**What to produce**: The records below need to come back exactly as they are, pictures omitted.

**Dataset content**:
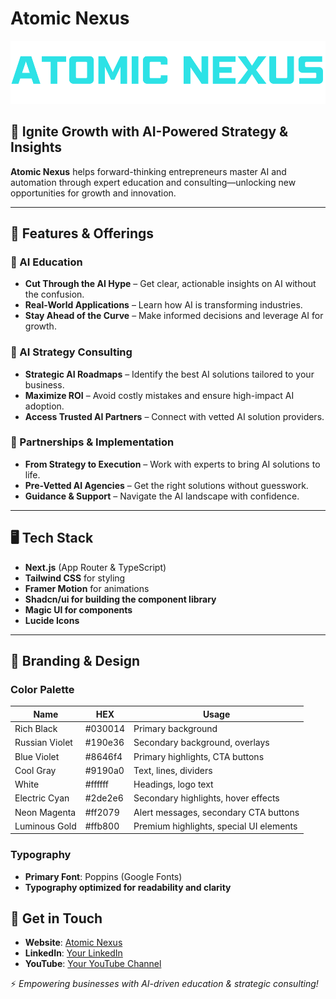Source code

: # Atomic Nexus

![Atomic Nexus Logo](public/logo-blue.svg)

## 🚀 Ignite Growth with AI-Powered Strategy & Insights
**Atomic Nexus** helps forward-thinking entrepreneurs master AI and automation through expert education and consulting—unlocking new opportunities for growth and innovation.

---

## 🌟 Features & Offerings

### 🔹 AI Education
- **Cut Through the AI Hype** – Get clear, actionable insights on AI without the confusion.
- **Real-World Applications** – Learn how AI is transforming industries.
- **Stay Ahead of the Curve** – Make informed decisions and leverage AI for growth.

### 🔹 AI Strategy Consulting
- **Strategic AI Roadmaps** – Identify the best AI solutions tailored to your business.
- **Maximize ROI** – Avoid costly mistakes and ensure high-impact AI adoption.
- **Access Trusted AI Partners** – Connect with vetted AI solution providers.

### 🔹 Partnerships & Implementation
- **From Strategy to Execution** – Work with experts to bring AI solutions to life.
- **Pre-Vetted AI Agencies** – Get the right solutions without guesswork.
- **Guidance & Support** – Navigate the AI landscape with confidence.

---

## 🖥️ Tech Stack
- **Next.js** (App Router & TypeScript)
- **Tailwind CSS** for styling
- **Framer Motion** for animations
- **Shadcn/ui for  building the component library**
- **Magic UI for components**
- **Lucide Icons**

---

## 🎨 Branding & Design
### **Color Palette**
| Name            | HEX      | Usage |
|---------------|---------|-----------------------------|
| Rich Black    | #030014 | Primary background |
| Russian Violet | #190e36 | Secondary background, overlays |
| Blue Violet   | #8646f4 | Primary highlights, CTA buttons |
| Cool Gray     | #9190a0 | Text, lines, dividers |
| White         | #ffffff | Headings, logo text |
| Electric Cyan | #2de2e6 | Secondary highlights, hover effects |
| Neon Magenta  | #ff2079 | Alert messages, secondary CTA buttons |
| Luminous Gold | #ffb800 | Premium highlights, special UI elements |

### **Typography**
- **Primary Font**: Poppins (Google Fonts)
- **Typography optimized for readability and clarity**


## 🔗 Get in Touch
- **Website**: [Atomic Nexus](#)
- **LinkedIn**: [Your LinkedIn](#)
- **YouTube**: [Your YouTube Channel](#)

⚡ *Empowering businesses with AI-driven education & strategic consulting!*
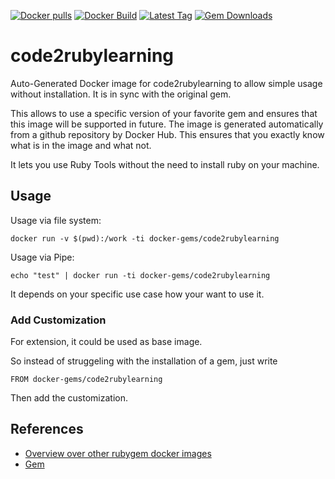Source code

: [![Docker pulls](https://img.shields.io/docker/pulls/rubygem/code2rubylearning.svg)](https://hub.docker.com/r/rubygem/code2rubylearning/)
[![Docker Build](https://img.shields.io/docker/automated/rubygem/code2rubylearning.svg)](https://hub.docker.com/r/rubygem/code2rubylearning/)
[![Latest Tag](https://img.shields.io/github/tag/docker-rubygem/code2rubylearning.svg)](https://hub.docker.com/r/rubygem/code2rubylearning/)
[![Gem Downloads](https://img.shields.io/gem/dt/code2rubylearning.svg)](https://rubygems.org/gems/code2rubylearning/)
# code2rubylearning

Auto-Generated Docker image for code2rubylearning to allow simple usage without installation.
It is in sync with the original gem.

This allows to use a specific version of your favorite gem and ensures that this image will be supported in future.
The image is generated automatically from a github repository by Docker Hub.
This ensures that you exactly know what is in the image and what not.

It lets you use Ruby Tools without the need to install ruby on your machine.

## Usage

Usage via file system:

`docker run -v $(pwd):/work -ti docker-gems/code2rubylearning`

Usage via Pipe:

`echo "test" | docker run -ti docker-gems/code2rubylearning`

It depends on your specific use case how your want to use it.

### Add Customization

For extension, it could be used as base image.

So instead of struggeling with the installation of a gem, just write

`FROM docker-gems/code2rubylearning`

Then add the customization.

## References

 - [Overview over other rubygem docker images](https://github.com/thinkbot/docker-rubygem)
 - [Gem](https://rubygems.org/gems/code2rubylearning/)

**Exercise result**:
Source code

: # Atomic Nexus

![Atomic Nexus Logo](public/logo-blue.svg)

## 🚀 Ignite Growth with AI-Powered Strategy & Insights
**Atomic Nexus** helps forward-thinking entrepreneurs master AI and automation through expert education and consulting—unlocking new opportunities for growth and innovation.

---

## 🌟 Features & Offerings

### 🔹 AI Education
- **Cut Through the AI Hype** – Get clear, actionable insights on AI without the confusion.
- **Real-World Applications** – Learn how AI is transforming industries.
- **Stay Ahead of the Curve** – Make informed decisions and leverage AI for growth.

### 🔹 AI Strategy Consulting
- **Strategic AI Roadmaps** – Identify the best AI solutions tailored to your business.
- **Maximize ROI** – Avoid costly mistakes and ensure high-impact AI adoption.
- **Access Trusted AI Partners** – Connect with vetted AI solution providers.

### 🔹 Partnerships & Implementation
- **From Strategy to Execution** – Work with experts to bring AI solutions to life.
- **Pre-Vetted AI Agencies** – Get the right solutions without guesswork.
- **Guidance & Support** – Navigate the AI landscape with confidence.

---

## 🖥️ Tech Stack
- **Next.js** (App Router & TypeScript)
- **Tailwind CSS** for styling
- **Framer Motion** for animations
- **Shadcn/ui for  building the component library**
- **Magic UI for components**
- **Lucide Icons**

---

## 🎨 Branding & Design
### **Color Palette**
| Name            | HEX      | Usage |
|---------------|---------|-----------------------------|
| Rich Black    | #030014 | Primary background |
| Russian Violet | #190e36 | Secondary background, overlays |
| Blue Violet   | #8646f4 | Primary highlights, CTA buttons |
| Cool Gray     | #9190a0 | Text, lines, dividers |
| White         | #ffffff | Headings, logo text |
| Electric Cyan | #2de2e6 | Secondary highlights, hover effects |
| Neon Magenta  | #ff2079 | Alert messages, secondary CTA buttons |
| Luminous Gold | #ffb800 | Premium highlights, special UI elements |

### **Typography**
- **Primary Font**: Poppins (Google Fonts)
- **Typography optimized for readability and clarity**


## 🔗 Get in Touch
- **Website**: [Atomic Nexus](#)
- **LinkedIn**: [Your LinkedIn](#)
- **YouTube**: [Your YouTube Channel](#)

⚡ *Empowering businesses with AI-driven education & strategic consulting!*
Source code

: [![Docker pulls](https://img.shields.io/docker/pulls/rubygem/code2rubylearning.svg)](https://hub.docker.com/r/rubygem/code2rubylearning/)
[![Docker Build](https://img.shields.io/docker/automated/rubygem/code2rubylearning.svg)](https://hub.docker.com/r/rubygem/code2rubylearning/)
[![Latest Tag](https://img.shields.io/github/tag/docker-rubygem/code2rubylearning.svg)](https://hub.docker.com/r/rubygem/code2rubylearning/)
[![Gem Downloads](https://img.shields.io/gem/dt/code2rubylearning.svg)](https://rubygems.org/gems/code2rubylearning/)
# code2rubylearning

Auto-Generated Docker image for code2rubylearning to allow simple usage without installation.
It is in sync with the original gem.

This allows to use a specific version of your favorite gem and ensures that this image will be supported in future.
The image is generated automatically from a github repository by Docker Hub.
This ensures that you exactly know what is in the image and what not.

It lets you use Ruby Tools without the need to install ruby on your machine.

## Usage

Usage via file system:

`docker run -v $(pwd):/work -ti docker-gems/code2rubylearning`

Usage via Pipe:

`echo "test" | docker run -ti docker-gems/code2rubylearning`

It depends on your specific use case how your want to use it.

### Add Customization

For extension, it could be used as base image.

So instead of struggeling with the installation of a gem, just write

`FROM docker-gems/code2rubylearning`

Then add the customization.

## References

 - [Overview over other rubygem docker images](https://github.com/thinkbot/docker-rubygem)
 - [Gem](https://rubygems.org/gems/code2rubylearning/)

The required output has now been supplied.